Sounds pretty suspicious to me. But Bridgend has always had a high suicide rate, hasn’t it? Is there any explanation for that?

The whole of South Wales, the Valleys area, has a higher-than-average suicide rate—highest in the UK, in fact. If you’re looking for factors that explain it, it depends a lot on who you talk to. We know that in this area we have some of the most deprived parts of the United Kingdom. There are very high levels of unemployment and illness. So there are social and economic factors that do play a part in some deaths, but not necessarily in these deaths.

So what’s it all about? Why so many deaths in so little time in one small area?

There is nothing specific to Bridgend that can explain all these deaths. We offer the theory of contagion.

What is that, like contagious suicide?

No. We started talking about it in January, and at first people didn’t want to know. But by March people were coming on board. Contagion theory is sometimes known as the Werther Effect, named after Goethe’s The Sorrows of Young Werther.

Go on…

Toward the end of the book, this character, Werther, takes his own life, but he does so in a specific way, wearing a costume of some sort. After the book was published back in the 1800s it was banned because people imitated Werther. Contagion theory is what we call it when one person in a community kills themselves, and it almost gives permission to others to do the same—or so it seems.

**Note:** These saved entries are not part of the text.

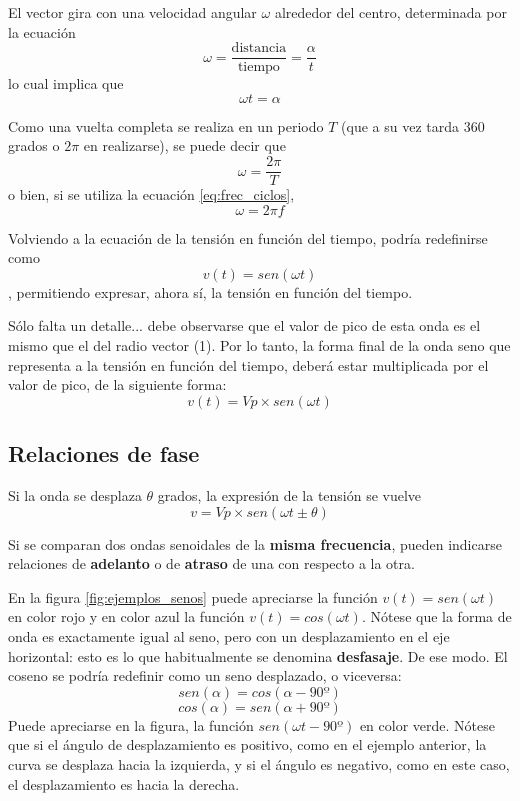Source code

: El vector gira con una velocidad angular $\omega$ alrededor del centro, determinada por la ecuación $$\omega = \frac{\text{distancia}}{\text{tiempo}}= \frac{\alpha}{t}$$ lo cual implica que $$ \omega t = \alpha $$

Como una vuelta completa se realiza en un periodo $T$ (que a su vez tarda 360 grados o $2 \pi$ en realizarse), se puede decir que 
$$\omega = \frac{2\pi}{T}$$ o bien, si se utiliza la ecuación \ref{eq:frec_ciclos}, $$\omega = 2\pi f$$

Volviendo a la ecuación de la tensión en función del tiempo, podría redefinirse como $$v(t) = sen (\omega t)$$, permitiendo expresar, ahora sí, la tensión en función del tiempo.

Sólo falta un detalle... debe observarse que el valor de pico de esta onda es el mismo que el del radio vector (1). Por lo tanto, la forma final de la onda seno que representa a la tensión en función del tiempo, deberá estar multiplicada por el valor de pico, de la siguiente forma: 
\begin{equation}
	\label{eq:senoidal}
	v(t) = Vp \times sen(\omega t)
\end{equation}

\subsection{Relaciones de fase}
Si la onda se desplaza $\theta$ grados, la expresión de la tensión se vuelve 
$$v=Vp \times sen (\omega t \pm \theta ) $$

Si se comparan dos ondas senoidales de la \textbf{misma frecuencia}, pueden indicarse relaciones de \textbf{adelanto} o de \textbf{atraso} de una con respecto a la otra.

\begin{ejemplo}
	En la figura \ref{fig:ejemplos_senos} puede apreciarse la función $v(t)=sen(\omega t)$ en color rojo y en color azul la función $v(t)=cos(\omega t)$. Nótese que la forma de onda es exactamente igual al seno, pero con un desplazamiento en el eje horizontal: esto es lo que habitualmente se denomina \textbf{desfasaje}. De ese modo. El coseno se podría redefinir como un seno desplazado, o viceversa: $$ sen(\alpha) = cos(\alpha - 90º) $$ $$ cos(\alpha) = sen(\alpha + 90º) $$
	Puede apreciarse en la figura, la función $sen(\omega t -90º)$ en color verde. Nótese que si el ángulo de desplazamiento es positivo, como en el ejemplo anterior, la curva se desplaza hacia la izquierda, y si el ángulo es negativo, como en este caso, el desplazamiento es hacia la derecha.
\end{ejemplo}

What is the media’s role in all this?

The media plays a big role in spreading the word through the community. That is why we recommend strict media guidelines to ensure events are reported in a responsible way. People don’t have to know a person for their suicide to affect them.

So what is it that the media does that causes problems?

Well, if somebody becomes aware of another person’s problems, it can be dangerous. Say you have a person in the community who is in debt, and their debt leads to relationship troubles, and they decide to hang themselves. If the newspapers pick up on that and report it, that’s fine—if it is done right. If they go into too much detail about his circumstances and the method by which he died, it could make another man who is in debt and having relationship troubles, but has been just hanging on, think: “Wait, maybe there is no hope. Maybe this is what I am supposed to do.”

It might plant the seed.

I cannot say that the reports in the media caused further deaths. There is no evidence for that. But what I can say is that we know the reporting and the way the media behaved had a very negative affect on the community—especially with the use of photographs of those who died. The story was in the press almost every day. Imagine seeing photos of your deceased loved ones again and again on the front page. And then they print them again on the anniversary. We know that this had a really awful effect on the community and the relatives. Some of the headlines left a lot to be desired, like “Suicide Town.”

Not too classy.

And then there were things about death cults online and stuff. It caused a lot of anger around here. The town is still in shock.

What did you make of the repeated accusations of social-networking websites being responsible?

There is no evidence for any social-networking link. I mean, yes, a lot of those who died did have profiles on networking sites, but then again so do most youngsters and young adults across the UK. The other factor in encouraging people to think that online communities are linked to the deaths is the tendency for people to leave messages on the pages of those who have died. Now, to me that is no different than a book of condolence that someone’s grandmother might have signed. It’s just a way of offering respect.

What long-term effects have the suicides had on the people around there?

There are some positive effects, like how people are now talking openly about suicide. It was taboo here for a long time. It is a big problem that people in Wales, especially young men, do not talk about their problems. They see it as weak, which is wrong.